They also seriously need to give CloudWatch a UI/UX overhaul.
1. https://opencensus.io/introduction/#partners-contributors
E.G. Datadog is basing their newer tracing libraries on OpenTracing, and Prometheus devs are behind OpenMetrics.
OpenTracing and OpenMetrics are more like API specs with libraries left to others to implement, and they're never really used standalone for them to be separate projects. The best option for the industry would be to fold OT and OM into OC and make a single stack, and hopefully include structured logging as well.
E.g. Linkerd gives you service "golden metrics" (success rate, latency distribution, request volumes) without any app changes. It can draw the service topology too, since it's observing everything in realtime. https://linkerd.io/2/features/telemetry/
There is literally nothing else quite like it in the market, and it gives you distributed tracing, automatic metric collection, and pre-defined alerts for a reasonable price.
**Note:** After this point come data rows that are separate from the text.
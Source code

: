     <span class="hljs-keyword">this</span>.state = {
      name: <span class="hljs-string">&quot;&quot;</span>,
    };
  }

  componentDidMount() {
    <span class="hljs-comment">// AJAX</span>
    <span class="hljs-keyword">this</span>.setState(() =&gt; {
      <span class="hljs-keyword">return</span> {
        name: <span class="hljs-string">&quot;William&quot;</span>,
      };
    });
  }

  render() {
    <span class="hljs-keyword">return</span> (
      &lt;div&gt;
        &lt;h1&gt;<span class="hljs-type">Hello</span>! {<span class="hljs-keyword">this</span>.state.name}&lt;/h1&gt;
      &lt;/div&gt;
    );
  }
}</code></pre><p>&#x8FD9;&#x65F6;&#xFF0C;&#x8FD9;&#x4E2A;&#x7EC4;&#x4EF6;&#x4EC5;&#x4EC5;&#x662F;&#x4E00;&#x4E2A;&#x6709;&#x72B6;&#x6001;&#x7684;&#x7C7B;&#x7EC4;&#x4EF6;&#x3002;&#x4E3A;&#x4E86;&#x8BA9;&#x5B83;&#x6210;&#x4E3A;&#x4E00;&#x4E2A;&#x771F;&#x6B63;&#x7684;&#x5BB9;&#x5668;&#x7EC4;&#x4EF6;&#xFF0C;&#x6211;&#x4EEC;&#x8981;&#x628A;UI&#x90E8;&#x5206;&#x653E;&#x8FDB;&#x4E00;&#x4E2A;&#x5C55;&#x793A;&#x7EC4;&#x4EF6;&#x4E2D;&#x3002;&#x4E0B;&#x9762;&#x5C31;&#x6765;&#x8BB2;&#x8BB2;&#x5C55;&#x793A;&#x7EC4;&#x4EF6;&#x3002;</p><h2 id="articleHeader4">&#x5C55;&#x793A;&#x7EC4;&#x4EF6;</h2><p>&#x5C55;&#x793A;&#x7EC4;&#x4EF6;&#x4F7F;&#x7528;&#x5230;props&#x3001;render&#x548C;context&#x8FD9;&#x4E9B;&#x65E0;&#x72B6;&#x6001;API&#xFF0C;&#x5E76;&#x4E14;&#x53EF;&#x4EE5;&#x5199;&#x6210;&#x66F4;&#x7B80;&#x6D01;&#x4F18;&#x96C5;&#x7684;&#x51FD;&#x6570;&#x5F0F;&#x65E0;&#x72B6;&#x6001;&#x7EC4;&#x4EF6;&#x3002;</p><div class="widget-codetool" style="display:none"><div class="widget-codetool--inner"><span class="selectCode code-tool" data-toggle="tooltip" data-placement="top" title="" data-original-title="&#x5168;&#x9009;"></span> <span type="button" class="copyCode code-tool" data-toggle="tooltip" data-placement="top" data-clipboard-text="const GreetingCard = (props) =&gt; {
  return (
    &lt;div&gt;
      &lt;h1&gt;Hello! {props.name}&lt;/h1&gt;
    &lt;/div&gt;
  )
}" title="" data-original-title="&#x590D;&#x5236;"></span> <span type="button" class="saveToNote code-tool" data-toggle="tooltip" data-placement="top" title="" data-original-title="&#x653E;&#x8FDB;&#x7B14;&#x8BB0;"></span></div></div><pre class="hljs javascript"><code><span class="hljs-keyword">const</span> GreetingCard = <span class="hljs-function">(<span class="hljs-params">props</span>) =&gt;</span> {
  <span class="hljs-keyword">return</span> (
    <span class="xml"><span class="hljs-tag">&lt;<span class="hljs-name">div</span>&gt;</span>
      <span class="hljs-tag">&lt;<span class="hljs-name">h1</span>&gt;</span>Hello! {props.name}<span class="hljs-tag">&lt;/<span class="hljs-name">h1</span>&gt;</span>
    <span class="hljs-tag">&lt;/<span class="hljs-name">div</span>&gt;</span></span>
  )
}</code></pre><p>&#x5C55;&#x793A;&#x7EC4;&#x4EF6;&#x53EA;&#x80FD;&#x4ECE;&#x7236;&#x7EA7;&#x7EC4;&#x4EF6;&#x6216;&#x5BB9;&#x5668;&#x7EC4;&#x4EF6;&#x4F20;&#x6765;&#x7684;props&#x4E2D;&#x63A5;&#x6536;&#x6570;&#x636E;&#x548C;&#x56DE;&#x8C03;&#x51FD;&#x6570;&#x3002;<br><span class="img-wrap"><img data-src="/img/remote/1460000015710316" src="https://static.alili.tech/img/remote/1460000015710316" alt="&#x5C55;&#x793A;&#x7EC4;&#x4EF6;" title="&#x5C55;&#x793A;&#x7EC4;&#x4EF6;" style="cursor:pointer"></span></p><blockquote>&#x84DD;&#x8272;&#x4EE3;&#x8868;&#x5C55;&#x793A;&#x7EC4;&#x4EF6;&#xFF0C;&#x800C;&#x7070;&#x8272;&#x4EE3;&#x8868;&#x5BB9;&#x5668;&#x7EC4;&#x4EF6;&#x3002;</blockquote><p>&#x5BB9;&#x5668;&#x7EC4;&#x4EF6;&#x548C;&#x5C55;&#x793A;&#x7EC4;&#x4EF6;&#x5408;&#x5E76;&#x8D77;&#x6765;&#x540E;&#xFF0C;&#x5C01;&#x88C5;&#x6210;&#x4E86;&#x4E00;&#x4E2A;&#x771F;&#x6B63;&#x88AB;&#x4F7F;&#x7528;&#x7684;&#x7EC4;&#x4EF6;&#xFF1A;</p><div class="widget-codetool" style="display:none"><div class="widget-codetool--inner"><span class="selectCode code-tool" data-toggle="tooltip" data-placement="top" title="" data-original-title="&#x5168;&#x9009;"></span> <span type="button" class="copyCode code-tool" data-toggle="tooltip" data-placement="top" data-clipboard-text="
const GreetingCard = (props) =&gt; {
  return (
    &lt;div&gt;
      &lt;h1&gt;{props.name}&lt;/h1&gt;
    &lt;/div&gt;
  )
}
https://docs.instana.io/core_concepts/tracing/#supported-tec...
The last thing I would want in a production environment is to have some 3rd party software monkey-patching the code at runtime.
What happens when: - a bug only occurs (due to timing or some other extremely subtle issue) when this monkey-patching is applied. - there's a bug in the monkey-patching itself (sounds like a fun debugging session!) - a library is accidentally monkey-patched with a slightly different version, or falsely detected as a known library (maybe it is a fork)
Give me statically compiled, reproducible, dependency free, bit-for-bit identical with what has been thoroughly tested in CI, musl binaries any day. That's how you avoid getting woken up at 4am.
This kind of magic should happen at compile time, if at all.
Can we please stop the buzzword train?
I apologize if this is a naive question but how come this wasn't included as part of the Kubernetes project given that it has the same Google origins?
That being said, I have been looking for a while and I can't find anyone who uses it in production on a platform other than Kubernetes.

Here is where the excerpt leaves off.